Но что я все о конвертах да о конвертах — как будто нас, докторов, не благодарят иначе? Еще как благодарят: не счесть бутылок, пакетов, корзинок и свертков, полученных мной за годы работы. Причем характерно, что благодарность «натурой» — а это были то яйца в корзинке, то тушки гусей или кур, то искрящийся солью шмат сала, то еще что-нибудь, что можно съесть или выпить, — преобладала в самые трудные времена. Так было в «смутные девяностые» в конце прошлого века, и так было в кризис последнего десятилетия, когда натуральные подношения вновь потеснили денежные.

И, сказать откровенно, эти корзинки-пакеты мне были даже чем-то дороже, чем зеленые или розовые купюры. Принимая из дрожащих рук какой-нибудь взволнованной старушки очередной заботливо увязанный гостинец, где газет на литровую банку с маринованными опятами или вишневым вареньем было зачем-то навернуто столько, что банка казалась трехлитровой, я сам испытывал глубокую благодарность к старушке, благодарящей меня. В эти секунды мне приоткрывалась вся древняя, чуть ли не первобытная суть нашей работы. Вот ты, доктор — нет, даже не доктор, а лекарь и знахарь, — помог человеку, а он, полный искренней благодарности, в ответ делится чем-то своим: тем, чем может. А что может быть у этой нищей старухи? Вот разве банка грибов, которые она собирала, кряхтя, по буреломам, или банка варенья, где ягоды светятся, как живые, сквозь выпуклое стекло. Ведь это не просто стеклянная банка, а словно часть сердца вот этой милейшей старушки. Не потому ли она и завернута в десять газетных слоев да еще перевязана грубым ворсистым шпагатом: как же иначе, без всякой защиты, вручить доктору свою сердечную благодарность?

Игла


Даже я на своем не таком уж и долгом веку стал свидетелем и участником революции в хирургии. Если раньше почти безраздельно царила традиционная «хирургия разреза» — то теперь властвует «хирургия прокола». Конечно, игла в медицине применялась давно, но лишь в последние десятилетия пункционные методы так распространились, что в книге о хирургии нельзя не поговорить об игле.

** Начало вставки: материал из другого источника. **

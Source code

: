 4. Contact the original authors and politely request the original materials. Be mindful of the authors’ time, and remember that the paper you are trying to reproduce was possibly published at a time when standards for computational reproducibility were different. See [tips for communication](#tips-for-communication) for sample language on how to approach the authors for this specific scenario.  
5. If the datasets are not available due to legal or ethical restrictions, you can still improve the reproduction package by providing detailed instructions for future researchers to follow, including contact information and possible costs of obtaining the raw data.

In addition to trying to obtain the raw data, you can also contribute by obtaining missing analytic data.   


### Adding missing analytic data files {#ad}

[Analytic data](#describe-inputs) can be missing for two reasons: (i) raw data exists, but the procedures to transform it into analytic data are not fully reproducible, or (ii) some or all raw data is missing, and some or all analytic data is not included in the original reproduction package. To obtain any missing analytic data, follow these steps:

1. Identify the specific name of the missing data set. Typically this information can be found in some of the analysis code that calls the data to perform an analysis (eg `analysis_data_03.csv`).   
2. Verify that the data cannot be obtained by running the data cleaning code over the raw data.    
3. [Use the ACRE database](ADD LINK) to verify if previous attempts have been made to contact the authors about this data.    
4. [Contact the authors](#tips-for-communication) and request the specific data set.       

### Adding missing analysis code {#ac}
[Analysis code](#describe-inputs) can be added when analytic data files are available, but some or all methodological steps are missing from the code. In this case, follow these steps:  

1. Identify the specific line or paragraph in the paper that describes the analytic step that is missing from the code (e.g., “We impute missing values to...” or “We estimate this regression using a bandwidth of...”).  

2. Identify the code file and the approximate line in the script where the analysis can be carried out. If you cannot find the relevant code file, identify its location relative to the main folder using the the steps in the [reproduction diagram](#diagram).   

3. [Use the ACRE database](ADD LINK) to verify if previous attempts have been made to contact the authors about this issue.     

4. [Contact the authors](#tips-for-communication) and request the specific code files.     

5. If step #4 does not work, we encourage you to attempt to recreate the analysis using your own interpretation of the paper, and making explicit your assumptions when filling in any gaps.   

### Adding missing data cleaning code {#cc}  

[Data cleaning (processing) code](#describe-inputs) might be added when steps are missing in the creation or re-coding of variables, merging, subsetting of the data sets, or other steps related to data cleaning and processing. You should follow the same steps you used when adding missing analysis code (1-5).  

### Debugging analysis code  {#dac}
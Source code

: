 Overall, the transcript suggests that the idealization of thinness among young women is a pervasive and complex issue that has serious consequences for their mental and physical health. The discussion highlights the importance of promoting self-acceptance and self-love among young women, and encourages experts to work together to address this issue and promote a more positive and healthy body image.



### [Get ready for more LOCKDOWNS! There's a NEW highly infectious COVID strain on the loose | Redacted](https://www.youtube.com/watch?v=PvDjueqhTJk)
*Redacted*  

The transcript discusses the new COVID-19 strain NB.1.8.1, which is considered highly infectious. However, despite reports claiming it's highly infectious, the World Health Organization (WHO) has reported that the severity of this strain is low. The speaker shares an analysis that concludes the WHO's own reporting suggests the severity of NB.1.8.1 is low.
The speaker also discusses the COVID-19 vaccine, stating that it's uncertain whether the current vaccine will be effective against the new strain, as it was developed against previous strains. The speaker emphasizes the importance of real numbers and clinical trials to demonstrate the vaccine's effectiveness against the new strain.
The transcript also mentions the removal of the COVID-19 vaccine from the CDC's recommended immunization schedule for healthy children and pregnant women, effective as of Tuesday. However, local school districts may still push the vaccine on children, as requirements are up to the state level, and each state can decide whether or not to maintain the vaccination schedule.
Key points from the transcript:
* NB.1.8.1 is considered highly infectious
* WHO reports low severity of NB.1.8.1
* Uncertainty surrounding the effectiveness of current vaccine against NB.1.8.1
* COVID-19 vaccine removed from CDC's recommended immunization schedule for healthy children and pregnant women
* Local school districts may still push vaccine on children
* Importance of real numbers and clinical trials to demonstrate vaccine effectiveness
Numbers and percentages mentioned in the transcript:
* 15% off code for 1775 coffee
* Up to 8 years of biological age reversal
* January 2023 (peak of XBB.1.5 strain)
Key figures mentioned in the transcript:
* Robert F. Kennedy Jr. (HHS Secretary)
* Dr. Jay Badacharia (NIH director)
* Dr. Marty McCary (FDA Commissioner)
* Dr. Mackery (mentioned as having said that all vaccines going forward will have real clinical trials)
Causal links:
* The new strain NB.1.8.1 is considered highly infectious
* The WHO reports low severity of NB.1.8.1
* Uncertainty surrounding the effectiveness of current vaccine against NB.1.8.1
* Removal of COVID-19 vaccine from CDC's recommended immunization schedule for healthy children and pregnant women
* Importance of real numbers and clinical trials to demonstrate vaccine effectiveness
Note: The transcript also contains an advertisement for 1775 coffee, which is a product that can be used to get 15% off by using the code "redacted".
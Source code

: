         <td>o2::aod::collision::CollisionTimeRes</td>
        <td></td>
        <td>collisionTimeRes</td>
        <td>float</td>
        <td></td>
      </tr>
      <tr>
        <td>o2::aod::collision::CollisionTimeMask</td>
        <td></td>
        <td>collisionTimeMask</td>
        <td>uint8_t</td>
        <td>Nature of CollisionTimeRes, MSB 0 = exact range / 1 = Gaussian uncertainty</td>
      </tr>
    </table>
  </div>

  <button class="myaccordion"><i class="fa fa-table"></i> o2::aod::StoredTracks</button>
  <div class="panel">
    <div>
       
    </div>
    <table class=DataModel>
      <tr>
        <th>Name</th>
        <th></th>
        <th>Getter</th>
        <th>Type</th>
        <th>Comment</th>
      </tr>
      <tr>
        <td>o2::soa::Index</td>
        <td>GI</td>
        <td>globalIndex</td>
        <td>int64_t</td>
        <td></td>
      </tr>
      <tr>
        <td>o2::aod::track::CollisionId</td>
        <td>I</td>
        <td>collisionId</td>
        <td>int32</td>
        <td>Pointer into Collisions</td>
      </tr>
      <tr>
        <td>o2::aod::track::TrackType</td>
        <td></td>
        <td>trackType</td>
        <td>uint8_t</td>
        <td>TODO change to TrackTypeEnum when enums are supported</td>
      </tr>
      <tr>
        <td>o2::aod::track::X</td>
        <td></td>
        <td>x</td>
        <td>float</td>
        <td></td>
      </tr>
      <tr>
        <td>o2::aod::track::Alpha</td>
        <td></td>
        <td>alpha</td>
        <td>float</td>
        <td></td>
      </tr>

Перейти от привычной мне «хирургии разреза» к еще незнакомой «хирургии прокола» — а это случилось на стыке тысячелетий — оказалось непросто. К тому времени я провел у операционного стола уже пятнадцать лет и привык рассекать ткани скальпелем или ножницами. Продвигаясь все глубже, ты видишь глазами и можешь пощупать руками все, что встречаешь на этом пути. Ты более или менее представляешь себе опасности и подводные камни, что тебя поджидают; поврежденные при разделении тканей сосуды ты сразу берешь зажимами и можешь перевязать. Словом, знакомый путь разреза куда более предсказуем — значит, и более безопасен как для хирурга, так и для пациента.